WHAT TO PRODUCE: In the following listing, find the lines containing "tightlist" and report them.

TASK INPUTS:
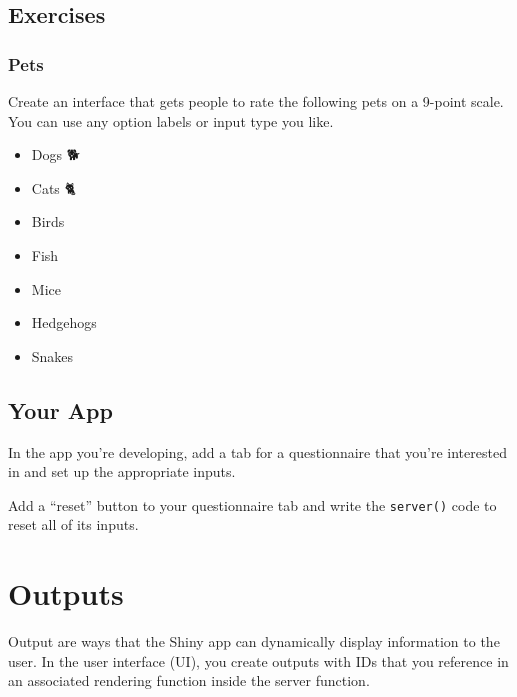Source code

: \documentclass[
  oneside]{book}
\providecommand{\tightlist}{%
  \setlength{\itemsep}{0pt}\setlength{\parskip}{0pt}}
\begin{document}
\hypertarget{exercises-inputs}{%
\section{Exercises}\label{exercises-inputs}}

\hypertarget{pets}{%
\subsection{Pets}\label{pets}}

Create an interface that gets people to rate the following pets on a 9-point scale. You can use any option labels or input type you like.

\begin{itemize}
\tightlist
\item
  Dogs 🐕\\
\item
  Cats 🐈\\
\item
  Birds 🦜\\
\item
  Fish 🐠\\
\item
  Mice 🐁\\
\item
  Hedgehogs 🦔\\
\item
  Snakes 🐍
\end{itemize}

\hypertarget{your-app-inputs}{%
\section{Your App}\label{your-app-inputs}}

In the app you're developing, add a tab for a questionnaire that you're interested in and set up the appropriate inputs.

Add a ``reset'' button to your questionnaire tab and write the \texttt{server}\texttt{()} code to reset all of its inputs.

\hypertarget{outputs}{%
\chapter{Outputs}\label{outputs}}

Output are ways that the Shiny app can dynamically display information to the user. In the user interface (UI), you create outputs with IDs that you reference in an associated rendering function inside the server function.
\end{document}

WRITTEN SOLUTION:
\providecommand{\tightlist}{%
\tightlist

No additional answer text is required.